_Task to complete_: Read through the entries below and copy each line where "label" turns up.
*** Block opens ***
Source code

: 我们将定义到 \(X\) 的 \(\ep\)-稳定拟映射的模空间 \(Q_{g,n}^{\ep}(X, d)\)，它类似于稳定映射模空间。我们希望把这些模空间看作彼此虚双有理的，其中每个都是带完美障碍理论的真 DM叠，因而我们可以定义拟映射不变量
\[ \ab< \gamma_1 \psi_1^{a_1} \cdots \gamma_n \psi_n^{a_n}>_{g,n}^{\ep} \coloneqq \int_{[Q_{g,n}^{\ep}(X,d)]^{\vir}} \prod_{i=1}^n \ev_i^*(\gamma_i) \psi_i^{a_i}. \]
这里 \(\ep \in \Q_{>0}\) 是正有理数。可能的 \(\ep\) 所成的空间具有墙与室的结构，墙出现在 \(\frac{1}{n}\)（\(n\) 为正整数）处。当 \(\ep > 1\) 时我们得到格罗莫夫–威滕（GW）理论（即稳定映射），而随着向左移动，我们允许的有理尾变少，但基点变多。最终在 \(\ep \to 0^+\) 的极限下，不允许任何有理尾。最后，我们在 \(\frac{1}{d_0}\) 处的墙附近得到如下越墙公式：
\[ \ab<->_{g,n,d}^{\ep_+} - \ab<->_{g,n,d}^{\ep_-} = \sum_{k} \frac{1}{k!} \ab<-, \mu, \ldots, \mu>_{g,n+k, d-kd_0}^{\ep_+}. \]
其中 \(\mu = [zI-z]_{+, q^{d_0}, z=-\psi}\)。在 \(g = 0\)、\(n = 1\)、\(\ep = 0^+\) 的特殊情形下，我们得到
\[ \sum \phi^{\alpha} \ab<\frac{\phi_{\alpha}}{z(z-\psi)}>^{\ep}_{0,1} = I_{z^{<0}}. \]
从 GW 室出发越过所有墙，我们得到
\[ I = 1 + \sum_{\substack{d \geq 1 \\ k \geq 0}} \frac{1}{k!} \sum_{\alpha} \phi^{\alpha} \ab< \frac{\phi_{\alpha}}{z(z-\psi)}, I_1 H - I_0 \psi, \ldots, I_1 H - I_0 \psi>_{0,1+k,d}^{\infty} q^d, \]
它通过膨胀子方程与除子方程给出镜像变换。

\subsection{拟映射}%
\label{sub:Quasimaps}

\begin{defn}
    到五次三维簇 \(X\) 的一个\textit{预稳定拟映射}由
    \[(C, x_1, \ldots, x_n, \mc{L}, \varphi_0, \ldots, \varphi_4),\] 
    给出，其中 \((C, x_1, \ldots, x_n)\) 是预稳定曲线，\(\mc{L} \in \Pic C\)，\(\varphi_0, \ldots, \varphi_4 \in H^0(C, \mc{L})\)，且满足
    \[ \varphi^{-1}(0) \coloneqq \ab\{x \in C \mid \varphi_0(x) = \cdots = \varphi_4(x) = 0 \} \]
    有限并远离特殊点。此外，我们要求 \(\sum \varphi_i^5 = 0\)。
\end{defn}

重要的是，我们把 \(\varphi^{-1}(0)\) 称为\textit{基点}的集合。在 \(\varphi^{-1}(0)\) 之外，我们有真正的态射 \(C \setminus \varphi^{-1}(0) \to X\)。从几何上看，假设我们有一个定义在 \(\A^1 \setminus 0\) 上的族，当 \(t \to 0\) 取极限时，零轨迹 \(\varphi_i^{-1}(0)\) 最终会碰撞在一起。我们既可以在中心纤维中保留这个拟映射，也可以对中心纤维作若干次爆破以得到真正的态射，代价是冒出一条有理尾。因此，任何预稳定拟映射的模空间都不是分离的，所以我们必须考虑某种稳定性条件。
*** Block closes ***
*** Block opens ***
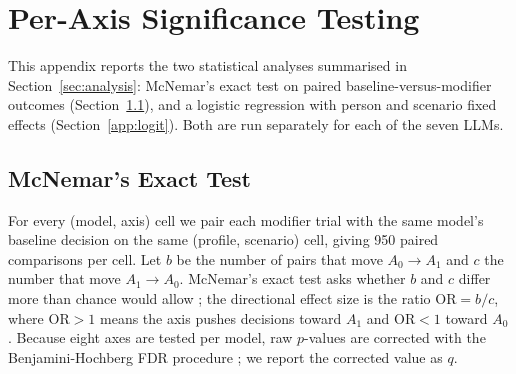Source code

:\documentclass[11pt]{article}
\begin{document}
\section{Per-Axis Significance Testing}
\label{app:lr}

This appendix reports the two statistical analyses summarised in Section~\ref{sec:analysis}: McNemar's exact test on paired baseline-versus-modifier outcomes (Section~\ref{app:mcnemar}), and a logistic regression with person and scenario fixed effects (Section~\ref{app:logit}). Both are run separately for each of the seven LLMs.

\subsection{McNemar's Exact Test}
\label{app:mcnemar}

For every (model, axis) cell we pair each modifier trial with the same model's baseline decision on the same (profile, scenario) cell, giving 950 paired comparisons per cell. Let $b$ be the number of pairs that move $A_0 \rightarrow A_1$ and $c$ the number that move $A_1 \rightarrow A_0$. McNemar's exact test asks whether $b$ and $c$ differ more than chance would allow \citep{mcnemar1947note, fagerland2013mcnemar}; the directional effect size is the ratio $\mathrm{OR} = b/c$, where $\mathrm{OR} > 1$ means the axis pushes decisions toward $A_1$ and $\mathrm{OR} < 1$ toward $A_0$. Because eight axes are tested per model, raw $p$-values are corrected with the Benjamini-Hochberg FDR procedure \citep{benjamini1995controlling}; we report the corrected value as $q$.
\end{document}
*** Block closes ***
_Solution_:
\label{sub:Quasimaps}
\label{app:lr}
\label{app:mcnemar}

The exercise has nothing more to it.